Begründung: „Das Bundesministerium für Arbeit plant zum 1.1.2025 einen Wechsel in der Zuständigkeit für die Betreuung junger Erwachsener und Jugendlicher im Alter von unter 25 Jahren. Dies halten wir aus mehreren Gründen für eine Fehlentscheidung:
- Die Betreuung arbeitsloser Jugendlicher erfolgt ganzheitlich, d.h. in den Bedarfsgemeinschaften und in den Familien. Die Agentur für Arbeit hat dagegen den einzelnen „Kunden“ im Blick und würde dabei regemäßig die komplexen Problemlagen und Lebensumstände der jungen Menschen übersehen. Im Bereich U25 geht es nicht primär um Ausbildungsvermittlung, sondern in vielen Fällen um eine Stabilisierung der jeweiligen sozialen und gesundheitlichen Situation. Es geht um Orientierung perspektivloser Jugendlicher und um Unterstützung bei einem Herantasten der jungen Menschen an den Ausbildungs- und Arbeitsmarkt. Das Jobcenter ist mit der Kompetenz seiner Mitarbeiter hervorragend aufgestellt.

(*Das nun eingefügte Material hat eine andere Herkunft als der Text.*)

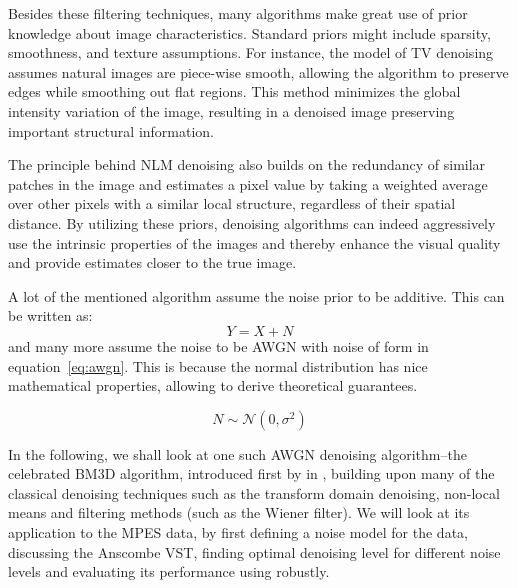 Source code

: Besides these filtering techniques, many algorithms make great use of prior knowledge about image characteristics. Standard priors might include sparsity, smoothness, and texture assumptions. For instance, the model of TV denoising assumes natural images are piece-wise smooth, allowing the algorithm to preserve edges while smoothing out flat regions. This method minimizes the global intensity variation of the image, resulting in a denoised image preserving important structural information.

The principle behind \gls{NLM} denoising also builds on the redundancy of similar patches in the image and estimates a pixel value by taking a weighted average over other pixels with a similar local structure, regardless of their spatial distance. By utilizing these priors, denoising algorithms can indeed aggressively use the intrinsic properties of the images and thereby enhance the visual quality and provide estimates closer to the true image.

A lot of the mentioned algorithm assume the noise prior to be additive. This can be written as:
\begin{equation}
    Y = X + N
\end{equation}
and many more assume the noise to be \gls{AWGN} with noise of form in equation~\ref{eq:awgn}. This is because the normal distribution has nice mathematical properties, allowing to derive theoretical guarantees.

\begin{equation}\label{eq:awgn}
    N \sim \mathcal{N}(0, \sigma^2)
\end{equation}

In the following, we shall look at one such \gls{AWGN} denoising algorithm--the celebrated \gls{BM3D} algorithm, introduced first by \citeauthor{dabovImageDenoisingSparse2007} in \cite{dabovImageDenoisingSparse2007}, building upon many of the classical denoising techniques such as the transform domain denoising, non-local means and filtering methods (such as the Wiener filter). We will look at its application to the \gls{MPES} data, by first defining a noise model for the data, discussing the Anscombe \gls{VST}, finding optimal denoising level for different noise levels and evaluating its performance using robustly.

- Die Jobcenter verfügen über Strukturen und Netzwerke in der Kommune. Das hat die Agentur für Arbeit nicht, aber ohne diese Strukturen ist die komplexe Hilfestellung nicht möglich. Auch wenn zunächst keine Änderungen bei den Förderangeboten vorgesehen sind, werden möglicherweise die innovativen, nicht standardisierten und auf die kommunalen Gegebenheiten orientierten Förderangebote wie Produktionsschule, Arbeitsgelegenheiten, individuelle Aktivierungshilfen u.a. unter die Räder kommen. Somit würde die in den letzten Jahren gebeutelte Trägerlandschaft weiter destabilisiert.
- Die meisten Mitarbeitenden im Jobcenter sind kommunale Mitarbeitende. Ein umfangreicher personeller Wechsel aus unserer Stadtverwaltung zur Arbeitsagentur ist kaum vorstellbar. Der akute Fachkräftemangel verhindert, dass die Agentur zeitnah geeignetes Personal rekrutieren kann.
- Das Jobcenter wird aus Steuermitteln finanziert. Die Agentur für Arbeit aus der Arbeitslosenversicherung. Damit die Bundesregierung 900 Mio. Euro in 2025 einsparen kann, soll nun die Rücklage der Arbeitslosenversicherung herhalten. Das wäre nun an sich nicht dramatisch, wird aber mit unabsehbaren Folgen für die Unterstützung der jungen Menschen erkauft.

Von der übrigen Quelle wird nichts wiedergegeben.